THE UNITED STATES OLYMPIC COMMITTEE
The United States Olympic Committee, one of America's premier sports organizations, is headquartered in Colorado Springs, Colo.
In 1978, the passage of The Amateur Sports Act (now The Ted Stevens Olympic and Amateur Sports Act - revised in 1998) as federal law appointed the U.S. Olympic Committee as the coordinating body for all Olympic-related athletic activity in the United States. The vision of the USOC is to enable America's athletes to realize their Olympic and Paralympic dreams.

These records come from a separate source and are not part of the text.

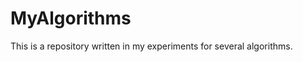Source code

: <!--
 * @Author: Haotian Bai
 * @Github: https://github.com/164140757
 * @Date: 2020-06-04 13:01:31
 * @LastEditors: Haotian Bai
 * @LastEditTime: 2020-06-08 12:10:08
 * @FilePath: \Algorithms\README.md
 * @Description:  
--> 
# MyAlgorithms
This is a repository written in my experiments for several algorithms.
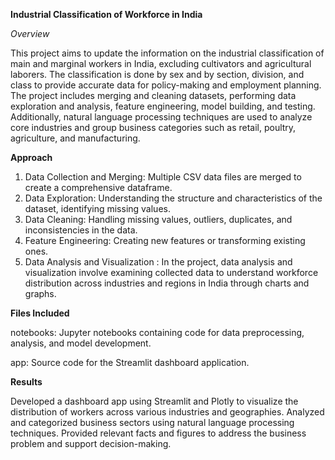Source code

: **Industrial Classification of Workforce in India**

_Overview_

This project aims to update the information on the industrial classification of main and marginal workers in India, excluding cultivators and agricultural laborers. The classification is done by sex and by section, division, and class to provide accurate data for policy-making and employment planning. The project includes merging and cleaning datasets, performing data exploration and analysis, feature engineering, model building, and testing. Additionally, natural language processing techniques are used to analyze core industries and group business categories such as retail, poultry, agriculture, and manufacturing.

**Approach**

1. Data Collection and Merging: Multiple CSV data files are merged to create a comprehensive dataframe.
2. Data Exploration: Understanding the structure and characteristics of the dataset, identifying missing values.
3. Data Cleaning: Handling missing values, outliers, duplicates, and inconsistencies in the data.
4. Feature Engineering: Creating new features or transforming existing ones.
5. Data Analysis and Visualization : In the project, data analysis and visualization involve examining collected data to understand workforce distribution across industries and regions in India through charts and graphs.

**Files Included**

notebooks: Jupyter notebooks containing code for data preprocessing, analysis, and model development.

app: Source code for the Streamlit dashboard application.

**Results**

Developed a dashboard app using Streamlit and Plotly to visualize the distribution of workers across various industries and geographies.
Analyzed and categorized business sectors using natural language processing techniques.
Provided relevant facts and figures to address the business problem and support decision-making.
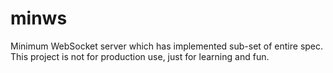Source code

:# minws

Minimum WebSocket server which has implemented sub-set of entire spec.
This project is not for production use, just for learning and fun.
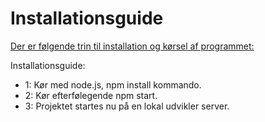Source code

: <h1>Installationsguide</h1>

<u>Der er følgende trin til installation og kørsel af programmet:</u>

Installationsguide:
<ul>
<li>1: Kør med node.js, npm install kommando.</li>
<li>2: Kør efterfølegende npm start.</li>
<li>3: Projektet startes nu på en lokal udvikler server.</li>
</ul>
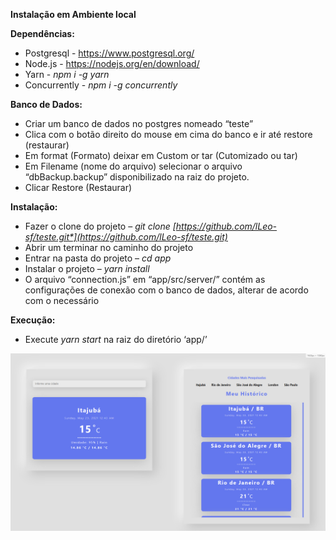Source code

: **Instalação em Ambiente local**

**Dependências:** 

- Postgresql - <https://www.postgresql.org/>
- Node.js -  <https://nodejs.org/en/download/>
- Yarn - *npm i  -g yarn*
- Concurrently - *npm i -g concurrently*


**Banco de Dados:** 

- Criar um banco de dados no postgres nomeado “teste”
- Clica com o botão direito do mouse em cima do banco e ir até restore (restaurar)
- Em format (Formato) deixar em Custom or tar (Cutomizado ou tar)
- Em Filename (nome do arquivo) selecionar o arquivo “dbBackup.backup” disponibilizado na raiz do projeto.
- Clicar Restore (Restaurar)

**Instalação:**

- Fazer o clone do projeto – *git clone [https://github.com/lLeo-sf/teste.git*](https://github.com/lLeo-sf/teste.git)*
- Abrir um terminar no caminho do projeto
- Entrar na pasta do projeto – *cd app*
- Instalar o projeto – *yarn install*
- O arquivo “connection.js” em “app/src/server/” contém as configurações de conexão com o banco de dados, alterar de acordo com o necessário 

**Execução:** 

- Execute *yarn start* na raiz do diretório ‘app/’

<img src="clima.png" alt="screenshot"/>
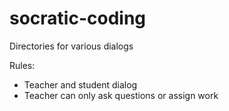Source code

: # socratic-coding

Directories for various dialogs

Rules:
- Teacher and student dialog
- Teacher can only ask questions or assign work
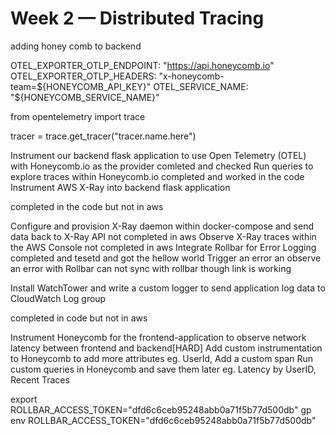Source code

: # Week 2 — Distributed Tracing

adding honey comb to backend 

OTEL_EXPORTER_OTLP_ENDPOINT: "https://api.honeycomb.io"
OTEL_EXPORTER_OTLP_HEADERS: "x-honeycomb-team=${HONEYCOMB_API_KEY}"
OTEL_SERVICE_NAME: "${HONEYCOMB_SERVICE_NAME}"


from opentelemetry import trace

tracer = trace.get_tracer("tracer.name.here")


Instrument our backend flask application to use Open Telemetry (OTEL) with Honeycomb.io as the provider comleted and checked 
Run queries to explore traces within Honeycomb.io
completed and worked in the code 
Instrument AWS X-Ray into backend flask application

completed in the code but not in aws 

Configure and provision X-Ray daemon within docker-compose and send data back to X-Ray API not completed in aws 
Observe X-Ray traces within the AWS Console not completed in aws 
Integrate Rollbar for Error Logging completed and tesetd and got the hellow world 
Trigger an error an observe an error with Rollbar can not sync with rollbar though link is working 

Install WatchTower and write a custom logger to send application log data to CloudWatch Log group

completed in code but not in aws 




Instrument Honeycomb for the frontend-application to observe network latency between frontend and backend[HARD]
Add custom instrumentation to Honeycomb to add more attributes eg. UserId, Add a custom span
Run custom queries in Honeycomb and save them later eg. Latency by UserID, Recent Traces


export ROLLBAR_ACCESS_TOKEN="dfd6c6ceb95248abb0a71f5b77d500db"
gp env ROLLBAR_ACCESS_TOKEN="dfd6c6ceb95248abb0a71f5b77d500db"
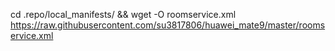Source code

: cd .repo/local_manifests/ && wget -O roomservice.xml https://raw.githubusercontent.com/su3817806/huawei_mate9/master/roomservice.xml
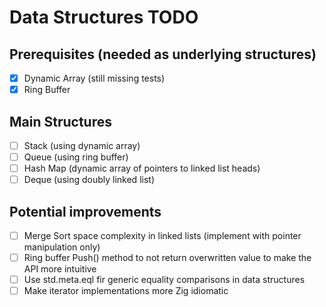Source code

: # Data Structures TODO

## Prerequisites (needed as underlying structures)
- [x] Dynamic Array (still missing tests)
- [x] Ring Buffer

## Main Structures
- [ ] Stack (using dynamic array)
- [ ] Queue (using ring buffer)
- [ ] Hash Map (dynamic array of pointers to linked list heads)
- [ ] Deque (using doubly linked list)

## Potential improvements
- [ ] Merge Sort space complexity in linked lists (implement with pointer manipulation only)
- [ ] Ring buffer Push() method to not return overwritten value to make the API more intuitive
- [ ] Use std.meta.eql fir generic equality comparisons in data structures
- [ ] Make iterator implementations more Zig idiomatic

The USOC is recognized by the International Olympic Committee as the sole entity in the United States whose mission involves training, entering and underwriting the full expenses for the U.S. teams in the Olympic, Paralympic, Pan American and Parapan American Games. In addition to being the steward of the U.S. Olympic Movement, the USOC is the moving force for support of sports in the United States that are on the program of the Olympic, Paralympic, Pan American and Parapan American Games.
The U.S. Olympic Committee also oversees the process by which U.S. cities seek to be selected as a Candidate City to host the Olympic and Paralympic Games, winter or summer, or the Pan American Games. In addition, the USOC approves the U.S. trial sites for the Olympic, Paralympic and Pan American Games team selections.